As the five-week, mostly outdoors shoot began outside Montreal, some of the most unpredictable summer weather in recent Canadian history caused delay after disastrous delay, and Mantello had to choose which incidental scenes would survive in McNally's already-abridged screen adaptation (the play ran three hours; the movie had to run two). "We could not go one minute over 25 days, because Fine Line wouldn't pay for that," says Mantello. "There was about a week and a half when our completion-bond company was checking in with us every day, saying 'Shoot, shoot, shoot! It doesn't matter if nothing matches!'"

"The pressure was enormous," says Glover, who recalls producer Doug Chapin appearing on set to call out, "Move on, move on — we've gotta get to another setup!" But Mantello often overrode him. "If it wasn't the take he had wanted...Joe would say: 'No, no. One more take.' He'd let us go again, and he was strong in that."

Once the shoot wrapped, however, the problem the filmmakers thought they'd take the most heat for — the considerable frontal male nudity — never materialized. "We didn't want to get coy about draping legs just so, but we also didn't want to flaunt it in people's faces," says Mantello. "Our attitude was, if you saw somebody's d---, you saw it and if you didn't, you didn't. It just seemed natural and innocent that way." That, he guesses, is why the MPAA not only came back with an R rating instead of an NC-17 but complimented the filmmakers for making "a really tasteful film. We were shocked. But we said, 'Um, gee, thanks.'"

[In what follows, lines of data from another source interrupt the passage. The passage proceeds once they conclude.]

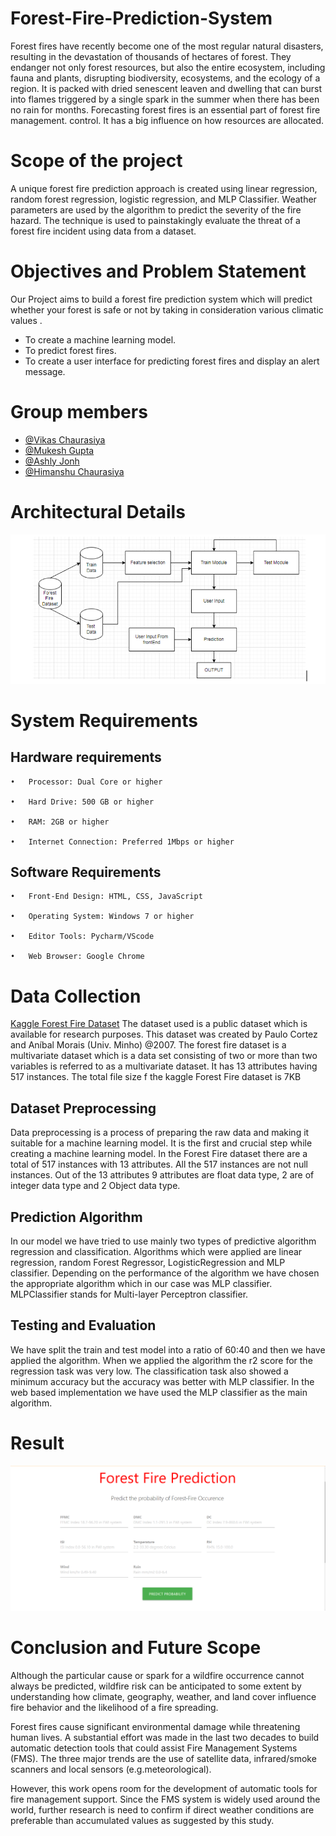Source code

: # Forest-Fire-Prediction-System
Forest  fires  have  recently  become  one  of  the  most  regular  natural  disasters,  resulting  in  the  devastation  of  thousands  of  hectares  of  forest.  They  endanger  not  only  forest  resources,  but  also  the  entire  ecosystem,  including  fauna  and  plants,  disrupting  biodiversity,  ecosystems,  and  the  ecology  of  a  region.  It  is  packed  with  dried  senescent  leaven  and  dwelling  that  can  burst  into  flames  triggered  by  a  single  spark  in  the  summer  when  there  has  been  no  rain  for  months. Forecasting forest fires is an essential part of forest fire management.  control. It has a big influence on how resources are allocated. 

# Scope of the project
A  unique  forest  fire  prediction  approach  is  created  using  linear  regression,  random  forest  regression,  logistic  regression,  and  MLP  Classifier.  Weather  parameters are used by the algorithm to predict the severity of the fire hazard.  The  technique  is  used  to  painstakingly  evaluate  the  threat  of  a  forest  fire  incident using data from a dataset.

# Objectives and Problem Statement
Our  Project  aims  to  build  a  forest  fire  prediction  system  which  will  predict  whether  your  forest  is  safe  or  not  by  taking  in  consideration  various  climatic  values .
- To create a machine learning model.
- To predict forest fires.
- To create a user interface for predicting forest fires and display an alert message.

# Group members 
 - [@Vikas Chaurasiya](https://github.com/vikas-348)
 - [@Mukesh Gupta](https://github.com/mukesh2001)
 - [@Ashly Jonh](https://github.com/ADJ46)
 - [@Himanshu Chaurasiya](https://github.com/Himanshuchaurasiya1234)

# Architectural Details 
![Architectural Details](Images/Architectural.PNG)

# System Requirements 
## Hardware requirements 
```
•	Processor: Dual Core or higher

•	Hard Drive: 500 GB or higher

•	RAM: 2GB or higher

•	Internet Connection: Preferred 1Mbps or higher
```
## Software Requirements 
```
•	Front-End Design: HTML, CSS, JavaScript

•	Operating System: Windows 7 or higher

•	Editor Tools: Pycharm/VScode 

•	Web Browser: Google Chrome 
```
# Data Collection 
[Kaggle Forest Fire Dataset](https://www.kaggle.com/datasets/elikplim/forest-fires-data-set)
The  dataset  used  is  a  public  dataset  which  is  available  for  research  purposes.  This  dataset  was  created  by  Paulo  Cortez  and  Aníbal  Morais  (Univ.  Minho)  @2007.  The  forest  fire  dataset  is  a  multivariate  dataset  which  is  a  data  set  consisting  of  two  or  more  than  two  variables  is  referred  to  as  a  multivariate  dataset.  It  has  13  attributes  having  517  instances.  The  total  file  size  f  the  kaggle  Forest Fire dataset is 7KB

## Dataset Preprocessing
Data  preprocessing  is  a  process  of  preparing  the  raw  data  and  making  it  suitable  for  a  machine  learning  model.  It  is  the  first  and  crucial  step  while  creating  a  machine  learning  model.  In  the  Forest  Fire  dataset  there  are  a  total  of  517  instances  with  13  attributes.  All  the  517  instances  are  not  null  instances.  Out  of  the  13  attributes  9  attributes  are  float  data  type,  2  are  of  integer  data  type  and  2  Object data type.

## Prediction Algorithm
In  our  model  we  have  tried  to  use  mainly  two  types  of  predictive  algorithm  regression  and  classification.  Algorithms  which  were  applied  are  linear  regression,  random  Forest  Regressor,  LogisticRegression  and  MLP  classifier.  Depending  on  the  performance  of  the  algorithm  we  have  chosen  the  appropriate  algorithm  which  in  our  case  was  MLP  classifier.  MLPClassifier  stands  for  Multi-layer Perceptron classifier.
 
## Testing and Evaluation
We  have  split  the  train  and  test  model  into  a  ratio  of  60:40  and  then  we  have  applied  the  algorithm.  When  we  applied  the  algorithm  the  r2  score  for  the  regression  task  was  very  low.  The  classification  task  also  showed  a  minimum  accuracy  but  the  accuracy  was  better  with  MLP  classifier.  In  the  web  based  implementation we have used the MLP classifier as the main algorithm. 

# Result 
![Architectural Details](Images/Result.PNG)

# Conclusion and Future Scope

Although  the  particular  cause  or  spark  for  a  wildfire  occurrence  cannot  always  be  predicted,  wildfire  risk  can  be  anticipated  to  some  extent  by  understanding  how  climate,  geography,  weather,  and  land  cover  influence  fire  behavior  and  the  likelihood of a fire spreading.

Forest  fires  cause  significant  environmental  damage  while  threatening  human  lives.  A  substantial  effort  was  made  in  the  last  two  decades  to  build  automatic  detection  tools  that  could  assist  Fire  Management  Systems  (FMS).  The  three  major  trends  are  the  use  of  satellite  data,  infrared/smoke  scanners  and  local  sensors (e.g.meteorological).

However,  this  work  opens  room  for  the  development  of  automatic  tools  for  fire  management  support.  Since  the  FMS  system  is  widely  used  around  the  world,  further  research  is  need  to  confirm  if  direct  weather  conditions  are  preferable  than accumulated values  as suggested by this study.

In the end, Fine Line's marketing staff may well wish the MPAA had balked: By all accounts, they were counting on a controversy to help sell the movie. "The $64,000 question is, who's the audience?" says Alexander. "Well, the gay community will probably come. The art-house community will probably come. We think it'll be a movie that critics take to. But after that audience is exhausted? My folks are not homophobic, but I don't think they've ever seen two men kissing, and I don't know how comfortable that would make them on a huge screen, with no place else to look. My mom kept saying [during shooting] 'When is it coming out?' And I had to honestly say to her, 'You know, I'm not sure that this is gonna be one where you wanna bring everybody from the condo.'

"Mostly," continues Alexander, working up into punchline mode, "because tutus are not flattering to anybody, especially to me." Ranging his voice into flighty Buzz altitudes, he falls completely into character. "Those things make my breasts look very small. Not to mention I come off very hippy."